Records provided:
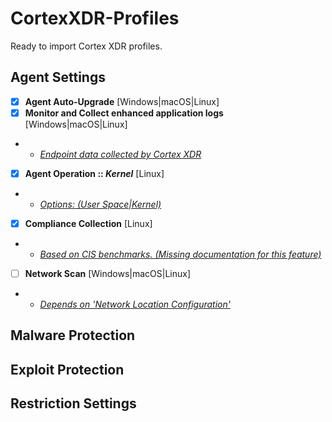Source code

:# CortexXDR-Profiles
Ready to import Cortex XDR profiles. 

## Agent Settings
- [x] **Agent Auto-Upgrade** [Windows|macOS|Linux]
- [x] **Monitor and Collect enhanced application logs** [Windows|macOS|Linux]
- - *[Endpoint data collected by Cortex XDR](https://docs.paloaltonetworks.com/cortex/cortex-xdr/cortex-xdr-pro-admin/endpoint-security/customizable-agent-settings/endpoint-data-collected-by-cortex-xdr)*
- [x] **Agent Operation :: _Kernel_** [Linux] 
- - *[Options: (User Space|Kernel)](https://docs.paloaltonetworks.com/cortex/cortex-xdr/cortex-xdr-pro-admin/endpoint-security/customizable-agent-settings/add-agent-settings-profile#id17AHKE0N00P_id8dc924cc-2be3-4b26-895e-30e59bc443ce)*
- [x] **Compliance Collection** [Linux] 
- - *[Based on CIS benchmarks. (Missing documentation for this feature)](https://live.paloaltonetworks.com/t5/cortex-xdr-discussions/compliance-dashboard/td-p/517226)*
- [ ] **Network Scan** [Windows|macOS|Linux] 
- - *[Depends on 'Network Location Configuration'](https://docs.paloaltonetworks.com/cortex/cortex-xdr/cortex-xdr-pro-admin/endpoint-security/customizable-agent-settings/add-agent-settings-profile#id17AHKE0N00P_id8dc924cc-2be3-4b26-895e-30e59bc443ce)*

## Malware Protection


## Exploit Protection


## Restriction Settings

Directions for this task: Which lines above hold the word "Protection"? Copy each of them.

Solution to this problem:
## Malware Protection
## Exploit Protection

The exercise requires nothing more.